Document images with source code:
----------
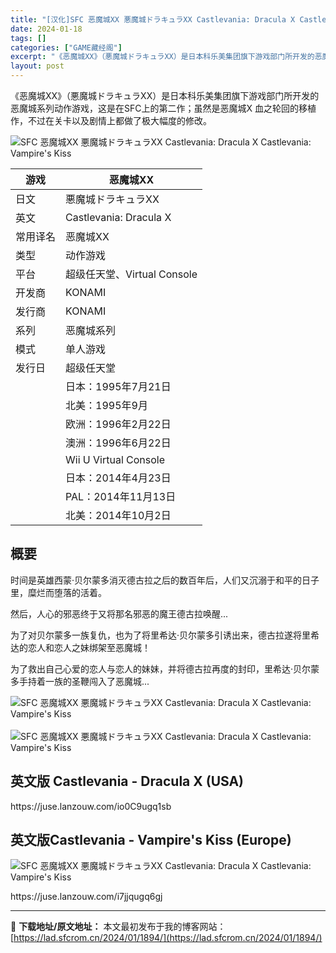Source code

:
 ```yaml
---
title: "[汉化]SFC 恶魔城XX 悪魔城ドラキュラXX Castlevania: Dracula X Castlevania: Vampire&#8217;s Kiss 免费下载"
date: 2024-01-18
tags: []
categories: ["GAME藏经阁"]
excerpt: "《恶魔城XX》（悪魔城ドラキュラXX）是日本科乐美集团旗下游戏部门所开发的恶魔城系列动作游戏，这是在SFC上的第二作；虽然是恶魔城X 血之轮回的移植作，不过在关卡以及剧情上都做了极大幅度的修改。游戏恶魔城XX日文悪魔城ドラキュラXX英文Castlevania: Dracula X常用译名恶魔城XX类&hellip;"
layout: post
---
```


 <div><ul>    </ul> </div><p>《恶魔城XX》（悪魔城ドラキュラXX）是日本科乐美集团旗下游戏部门所开发的恶魔城系列动作游戏，这是在SFC上的第二作；虽然是恶魔城X 血之轮回的移植作，不过在关卡以及剧情上都做了极大幅度的修改。</p><p><img src="https://lad.sfcrom.cn/wp-content/uploads/2024/01/20240117_65a7ddae3d029.webp" title="SFC 恶魔城XX 游戏封面" alt="SFC 恶魔城XX 悪魔城ドラキュラXX Castlevania: Dracula X Castlevania: Vampire's Kiss" style="display:block; margin-left:auto; margin-right:auto;"></p><table><thead><tr><th>游戏</th><th>恶魔城XX</th></tr></thead><tbody><tr><td>日文</td><td>悪魔城ドラキュラXX</td></tr><tr><td>英文</td><td>Castlevania: Dracula X</td></tr><tr><td>常用译名</td><td>恶魔城XX</td></tr><tr><td>类型</td><td>动作游戏</td></tr><tr><td>平台</td><td>超级任天堂、Virtual Console</td></tr><tr><td>开发商</td><td>KONAMI</td></tr><tr><td>发行商</td><td>KONAMI</td></tr><tr><td>系列</td><td>恶魔城系列</td></tr><tr><td>模式</td><td>单人游戏</td></tr><tr><td>发行日</td><td>超级任天堂</td></tr><tr><td> </td><td>日本：1995年7月21日</td></tr><tr><td> </td><td>北美：1995年9月</td></tr><tr><td> </td><td>欧洲：1996年2月22日</td></tr><tr><td> </td><td>澳洲：1996年6月22日</td></tr><tr><td> </td><td>Wii U Virtual Console</td></tr><tr><td> </td><td>日本：2014年4月23日</td></tr><tr><td> </td><td>PAL：2014年11月13日</td></tr><tr><td> </td><td>北美：2014年10月2日</td></tr></tbody></table><a name="ci_title0" ></a><h2>概要</h2><p>时间是英雄西蒙‧贝尔蒙多消灭德古拉之后的数百年后，人们又沉溺于和平的日子里，糜烂而堕落的活着。</p><p>然后，人心的邪恶终于又将那名邪恶的魔王德古拉唤醒...</p><p>为了对贝尔蒙多一族复仇，也为了将里希达‧贝尔蒙多引诱出来，德古拉遂将里希达的恋人和恋人之妹绑架至恶魔城！</p><p>为了救出自己心爱的恋人与恋人的妹妹，并将德古拉再度的封印，里希达‧贝尔蒙多手持着一族的圣鞭闯入了恶魔城...</p><p><img src="https://lad.sfcrom.cn/wp-content/uploads/2024/01/20240117_65a7ddae5ce66.jpg" title="SFC 恶魔城XX 游戏截图" alt="SFC 恶魔城XX 悪魔城ドラキュラXX Castlevania: Dracula X Castlevania: Vampire's Kiss" style="display:block; margin-left:auto; margin-right:auto;"><br><img src="https://lad.sfcrom.cn/wp-content/uploads/2024/01/20240117_65a7ddae89ab8.jpg" title="SFC 恶魔城XX 游戏截图" alt="SFC 恶魔城XX 悪魔城ドラキュラXX Castlevania: Dracula X Castlevania: Vampire's Kiss" style="display:block; margin-left:auto; margin-right:auto;"></p><a name="ci_title1" ></a><h2>英文版 Castlevania - Dracula X (USA)</h2><p>https://juse.lanzouw.com/io0C9ugq1sb</p><a name="ci_title2" ></a><h2>英文版Castlevania - Vampire's Kiss (Europe)</h2><p><img src="https://lad.sfcrom.cn/wp-content/uploads/2024/01/20240117_65a7ddaeec359.jpg" title="Castlevania - Vampire's Kiss (Europe)" alt="SFC 恶魔城XX 悪魔城ドラキュラXX Castlevania: Dracula X Castlevania: Vampire's Kiss" style="display:block; margin-left:auto; margin-right:auto;"></p><p>https://juse.lanzouw.com/i7jjqugq6gj</p> </div> 

---
📖 **下载地址/原文地址：** 本文最初发布于我的博客网站：[https://lad.sfcrom.cn/2024/01/1894/](https://lad.sfcrom.cn/2024/01/1894/)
----------
About this exercise
Print the records above exactly as they stand, but leave out the pictures.

The answer
Source code

:
 ```yaml
---
title: "[汉化]SFC 恶魔城XX 悪魔城ドラキュラXX Castlevania: Dracula X Castlevania: Vampire&#8217;s Kiss 免费下载"
date: 2024-01-18
tags: []
categories: ["GAME藏经阁"]
excerpt: "《恶魔城XX》（悪魔城ドラキュラXX）是日本科乐美集团旗下游戏部门所开发的恶魔城系列动作游戏，这是在SFC上的第二作；虽然是恶魔城X 血之轮回的移植作，不过在关卡以及剧情上都做了极大幅度的修改。游戏恶魔城XX日文悪魔城ドラキュラXX英文Castlevania: Dracula X常用译名恶魔城XX类&hellip;"
layout: post
---
```


 <div><ul>    </ul> </div><p>《恶魔城XX》（悪魔城ドラキュラXX）是日本科乐美集团旗下游戏部门所开发的恶魔城系列动作游戏，这是在SFC上的第二作；虽然是恶魔城X 血之轮回的移植作，不过在关卡以及剧情上都做了极大幅度的修改。</p><p><img src="https://lad.sfcrom.cn/wp-content/uploads/2024/01/20240117_65a7ddae3d029.webp" title="SFC 恶魔城XX 游戏封面" alt="SFC 恶魔城XX 悪魔城ドラキュラXX Castlevania: Dracula X Castlevania: Vampire's Kiss" style="display:block; margin-left:auto; margin-right:auto;"></p><table><thead><tr><th>游戏</th><th>恶魔城XX</th></tr></thead><tbody><tr><td>日文</td><td>悪魔城ドラキュラXX</td></tr><tr><td>英文</td><td>Castlevania: Dracula X</td></tr><tr><td>常用译名</td><td>恶魔城XX</td></tr><tr><td>类型</td><td>动作游戏</td></tr><tr><td>平台</td><td>超级任天堂、Virtual Console</td></tr><tr><td>开发商</td><td>KONAMI</td></tr><tr><td>发行商</td><td>KONAMI</td></tr><tr><td>系列</td><td>恶魔城系列</td></tr><tr><td>模式</td><td>单人游戏</td></tr><tr><td>发行日</td><td>超级任天堂</td></tr><tr><td> </td><td>日本：1995年7月21日</td></tr><tr><td> </td><td>北美：1995年9月</td></tr><tr><td> </td><td>欧洲：1996年2月22日</td></tr><tr><td> </td><td>澳洲：1996年6月22日</td></tr><tr><td> </td><td>Wii U Virtual Console</td></tr><tr><td> </td><td>日本：2014年4月23日</td></tr><tr><td> </td><td>PAL：2014年11月13日</td></tr><tr><td> </td><td>北美：2014年10月2日</td></tr></tbody></table><a name="ci_title0" ></a><h2>概要</h2><p>时间是英雄西蒙‧贝尔蒙多消灭德古拉之后的数百年后，人们又沉溺于和平的日子里，糜烂而堕落的活着。</p><p>然后，人心的邪恶终于又将那名邪恶的魔王德古拉唤醒...</p><p>为了对贝尔蒙多一族复仇，也为了将里希达‧贝尔蒙多引诱出来，德古拉遂将里希达的恋人和恋人之妹绑架至恶魔城！</p><p>为了救出自己心爱的恋人与恋人的妹妹，并将德古拉再度的封印，里希达‧贝尔蒙多手持着一族的圣鞭闯入了恶魔城...</p><p><img src="https://lad.sfcrom.cn/wp-content/uploads/2024/01/20240117_65a7ddae5ce66.jpg" title="SFC 恶魔城XX 游戏截图" alt="SFC 恶魔城XX 悪魔城ドラキュラXX Castlevania: Dracula X Castlevania: Vampire's Kiss" style="display:block; margin-left:auto; margin-right:auto;"><br><img src="https://lad.sfcrom.cn/wp-content/uploads/2024/01/20240117_65a7ddae89ab8.jpg" title="SFC 恶魔城XX 游戏截图" alt="SFC 恶魔城XX 悪魔城ドラキュラXX Castlevania: Dracula X Castlevania: Vampire's Kiss" style="display:block; margin-left:auto; margin-right:auto;"></p><a name="ci_title1" ></a><h2>英文版 Castlevania - Dracula X (USA)</h2><p>https://juse.lanzouw.com/io0C9ugq1sb</p><a name="ci_title2" ></a><h2>英文版Castlevania - Vampire's Kiss (Europe)</h2><p><img src="https://lad.sfcrom.cn/wp-content/uploads/2024/01/20240117_65a7ddaeec359.jpg" title="Castlevania - Vampire's Kiss (Europe)" alt="SFC 恶魔城XX 悪魔城ドラキュラXX Castlevania: Dracula X Castlevania: Vampire's Kiss" style="display:block; margin-left:auto; margin-right:auto;"></p><p>https://juse.lanzouw.com/i7jjqugq6gj</p> </div> 

---
📖 **下载地址/原文地址：** 本文最初发布于我的博客网站：[https://lad.sfcrom.cn/2024/01/1894/](https://lad.sfcrom.cn/2024/01/1894/)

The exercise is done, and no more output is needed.